There’s a number of different lighting options such as direct, backlight, or diffused light.
- Direct light would be used to reveal the surface and create sharp shadows. Depending on the angle of the light to the angle of the camera, known as the angle of incidence, direct light can be used to enhance edges and texture.
- Backlight can highlight edges and separate an object from the background. Taken to the extreme, backlight can create a silhouette to reveal the object’s outline with no detail of its surface.
- Diffused light, or scattered light, reduces shadows. This would be effective for removing unwanted shadow textures that can interfere with capturing details on the object’s surface.
A dedicated article of lighting is needed to cover this topic adequately. Here we’ll cover just one example of how lighting affects image quality. In our leak detection, proper lighting would highlight the bubbles and help separate them from the background. Below is a comparison of images under different lighting conditions.
Inside a photography studio, you typically see subjects in front of a pure white or black background. This hides distractions and separates the subject. This sample principle applies to machine-based visual inspection. We want a distraction-free background. Then human workers, as well as the AI models, can give their attention to the important areas and therefore more likely to catch defects.
In our air compressor example the back of the inspection tank was a glass wall. That allowed inspectors to see the back of the compressor, but this also created a problem.
The glass wall reflected anything in front of the tank, such as lights, people, and other bright objects in the room. These unwanted objects in the image distracted the model. In the image below you can see the reflection of two tubes.
A simple fix was to add a black background. This prevented the reflections. Additionally this increased contrast and that helped to highlight the bubbles.
Look at the image below. You can easily find the small bubbles when using a black background. Now look back at the image above and notice how much harder it is to spot the bubbles.
Field of View
The lens focal length and image sensor size determine the physical area of the subject that can be captured. In other words, how wide of a shot can be obtained. Wider lenses and large sensors can capture a larger field of view. Increasing the distance from the subject to the camera can increase your field of view.
The image’s resolution will be determined by the size of the camera sensor and the field of view. Higher resolution can increase the accuracy of the subject.
In our example we need to capture an image of sufficient resolution that includes the entire air compressor and some distance above it for the rising bubbles.
Control Exposure With Camera Settings
The amount of light captured by a camera’s sensor is referred to as the exposure. There are just three factors that determine the exposure. If one factor is too low, we can increase it by trading that for another. The three main camera settings controlling exposure are:
- Shutter speed – adjusts the amount of time the sensor gathers light
- Aperture – adjusts the amount of light that passes through the lens
- Sensor sensitivity – adjusts the sensor’s sensitivity to light, measured as ISO
Each factor also affects different qualities of image capture. This is another dimension of the art of photography. Unlike art, machine vision isn’t about creativity. The goal is to obtain the best quality image. Here’s the trade off to consider when adjusting the exposure.

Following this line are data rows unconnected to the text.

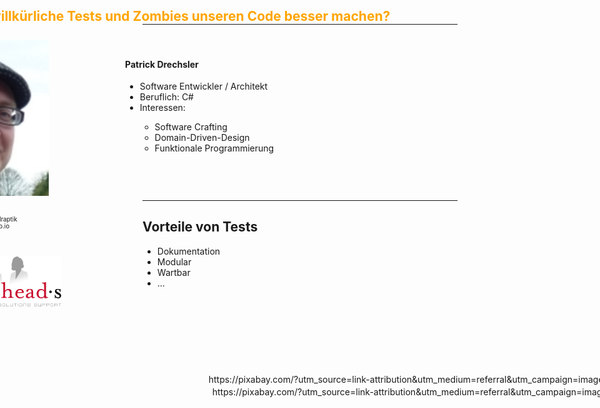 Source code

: <!-- .slide: data-background="resources/drawio/zombie.png" data-background-size="contain" data-background-opacity="0.3" -->

<h2 style="position: absolute; top: 10px; left: -100px; color: orange; text-transform: none; text-align: left">Können willkürliche Tests und Zombies unseren Code besser machen?</h2>

<div style="position: absolute; top: 520px; right: -150px; color: #ccc; text-transform: none; text-align: right" class="my-shadow">
MATHEMA Campus</br><i class="fa fa-calendar" aria-hidden="true"></i>&nbsp;2019-05-10
</div>

<div style="position: absolute; top: 520px; left: -145px; color: #ccc; text-transform: none; text-align: right" class="my-shadow">
<ul style="list-style: none;">
<li>Patrick Drechsler</li>
<li><i class="fa fa-twitter" aria-hidden="true"></i>&nbsp;@drechsler</li>
<li>Redheads Ltd.</li>
</ul>
</div>

<div style="position: absolute; top: 630px; right: -16%;">
  <p class="img-src">https://pixabay.com/?utm_source=link-attribution&amp;utm_medium=referral&amp;utm_campaign=image&amp;utm_content=25637</p>
</div>
<div style="position: absolute; top: 610px; right: -16%;">
  <p class="img-src">https://pixabay.com/?utm_source=link-attribution&amp;utm_medium=referral&amp;utm_campaign=image&amp;utm_content=156055</p>
</div>

---

<img src="images/drechsler-profile.jpg" class="borderless" style="position: relative; top: 10px; left: -400px; height: 250px">

<div style="position: absolute; top: 100px; left: 200px; height: 1000px; width: 800px;">
  <h4>Patrick Drechsler</h4>
  <ul class="small-font">
    <li>Software Entwickler / Architekt</li>
    <li>Beruflich: C#</li>
    <li>Interessen:</li>
    <ul>
      <li>Software Crafting</li>
      <li>Domain-Driven-Design</li>
      <li>Funktionale Programmierung</li>
    </ul>
  </ul>
</div>

<div style="position: absolute; top: 350px; left: -8%">
  <ul style="list-style: none; font-size: 70%;">
    <li><i class="fa fa-twitter" aria-hidden="true"></i>&nbsp;@drechsler</li>
    <li><i class="fa fa-github" aria-hidden="true"></i> github.com/draptik</li>
    <li><i class="fa fa-globe" aria-hidden="true"></i> draptik.github.io</li>
    <li><i class="fa fa-briefcase" aria-hidden="true"></i> redheads.de</li>
    <li style="margin-top: 2rem;"><img src="images/redheads-logo.png" class="borderless" style="height: 80px;"></li>
  </ul>
</div>

---

## Vorteile von Tests

- Dokumentation <!-- .element: class="fragment" data-fragment-index="1" -->
- Modular <!-- .element: class="fragment" data-fragment-index="2" -->
- Wartbar <!-- .element: class="fragment" data-fragment-index="3" -->
- ... <!-- .element: class="fragment" data-fragment-index="3" -->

- Shutter speed – faster speeds are needed to freeze motion but reduces the amount of light reaching the sensor
- Aperture – wider settings will increase the amount of light on the sensor but reduces the depth of field
- Sensor sensitivity – higher levels of sensitivity will increase noise
If you need to increase the shutter speed, or exposure time, then to compensate for the lost amount of light you need to increase one or both of the other factors. You have to find the right balance of all three for the best image.
With low levels of light, we can extend the exposure time, or shutter speed. This comes with a tradeoff.. You may have seen photos of fast moving objects such as a race car using a long exposure time, or slow shutter speed. The object looks smeared in the image. This effect is called motion blur. While this might look exciting for photos of cars during a race, it’s bad for machine vision.
In the following examples of a spinning pinwheel, each of which are spinning at the same speed. The exposure time ranges from slow to fast. The amount of the light coming into the camera is kept the same by adjusting the aperture and camera’s sensitivity. As you can see the faster exposure time appears to freeze the motion, producing a sharp image.
Different exposure times of object in motion
The lens’s aperture controls the depth of field, or DOF. This is the distance from the nearest to the furthest object that is sharp in the photo. Objects outside of the DOF will be less sharp. Increasing the DOF reduces the amount of available light reaching the sensor.
The ideal setting is one that has all the target objects within the DOF, but no more. This way we can optimize the amount of light in the exposure. We increase the DOF by reducing the aperture size. This lowers the amount of light in the exposure. To compensate for this we can increase the sensitivity at the sensor, the ISO setting.
In our example of detecting rising air bubbles, increasing the DOF makes our model more accurate at detecting any bubbles rising from the front or back of the compressor.
The sensitivity to light in a camera can be adjusted. This is the ISO value. Higher values mean higher sensitivity. But higher sensitivity comes at a cost. It introduces digital noise. These are unwanted artifacts in the image. You adjust the ISO in relation to shutter speed and aperture settings. Just be cautious you are not allowing noise in the images to affect your model.
Color or Monochrome
There is one more camera setting that might be a consideration. Monochrome, or black and white, images have the advantage of being more efficient at capturing lower levels of light. If color is part of your image analysis, such as spotting a red object, then obviously you have no choice but to capture in color.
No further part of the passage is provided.